======== Material for the task

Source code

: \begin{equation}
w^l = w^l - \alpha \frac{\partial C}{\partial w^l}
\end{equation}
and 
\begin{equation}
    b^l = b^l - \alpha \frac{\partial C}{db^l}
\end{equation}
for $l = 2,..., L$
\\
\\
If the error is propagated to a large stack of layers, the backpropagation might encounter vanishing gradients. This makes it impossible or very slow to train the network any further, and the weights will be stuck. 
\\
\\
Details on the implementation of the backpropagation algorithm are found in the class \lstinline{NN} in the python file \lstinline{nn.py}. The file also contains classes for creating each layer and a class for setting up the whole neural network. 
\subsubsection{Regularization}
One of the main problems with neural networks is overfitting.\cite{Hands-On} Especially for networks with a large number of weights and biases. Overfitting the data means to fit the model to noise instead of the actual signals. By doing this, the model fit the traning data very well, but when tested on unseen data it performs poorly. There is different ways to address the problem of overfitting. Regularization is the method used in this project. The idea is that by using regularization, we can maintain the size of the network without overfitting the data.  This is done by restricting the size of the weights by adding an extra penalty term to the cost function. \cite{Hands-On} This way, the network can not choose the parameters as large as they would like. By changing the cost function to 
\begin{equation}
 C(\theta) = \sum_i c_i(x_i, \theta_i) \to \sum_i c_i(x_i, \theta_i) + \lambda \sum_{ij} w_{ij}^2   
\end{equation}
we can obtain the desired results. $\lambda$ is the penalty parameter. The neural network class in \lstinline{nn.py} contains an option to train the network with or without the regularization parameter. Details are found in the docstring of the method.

================
======== Material for the task

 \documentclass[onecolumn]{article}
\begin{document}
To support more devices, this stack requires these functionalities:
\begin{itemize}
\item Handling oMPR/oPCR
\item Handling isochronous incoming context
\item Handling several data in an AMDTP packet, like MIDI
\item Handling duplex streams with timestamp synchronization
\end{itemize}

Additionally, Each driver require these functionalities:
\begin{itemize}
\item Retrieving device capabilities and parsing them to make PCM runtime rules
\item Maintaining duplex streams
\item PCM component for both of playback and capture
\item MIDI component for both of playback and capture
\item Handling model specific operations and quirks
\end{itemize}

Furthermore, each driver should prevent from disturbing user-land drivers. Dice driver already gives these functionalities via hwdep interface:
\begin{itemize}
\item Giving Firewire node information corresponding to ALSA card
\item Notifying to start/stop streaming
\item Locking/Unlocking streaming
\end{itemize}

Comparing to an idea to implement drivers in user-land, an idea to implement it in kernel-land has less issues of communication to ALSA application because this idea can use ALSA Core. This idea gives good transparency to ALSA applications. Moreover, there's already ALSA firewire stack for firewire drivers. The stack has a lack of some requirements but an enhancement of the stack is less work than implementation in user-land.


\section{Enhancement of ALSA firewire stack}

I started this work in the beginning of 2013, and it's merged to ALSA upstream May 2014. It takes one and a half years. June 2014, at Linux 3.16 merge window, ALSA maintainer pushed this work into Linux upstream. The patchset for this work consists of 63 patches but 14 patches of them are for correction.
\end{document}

================

* _Required work_: Report how many lines in these entries contain "playback". Answer with the number only.

* _Answer_: 2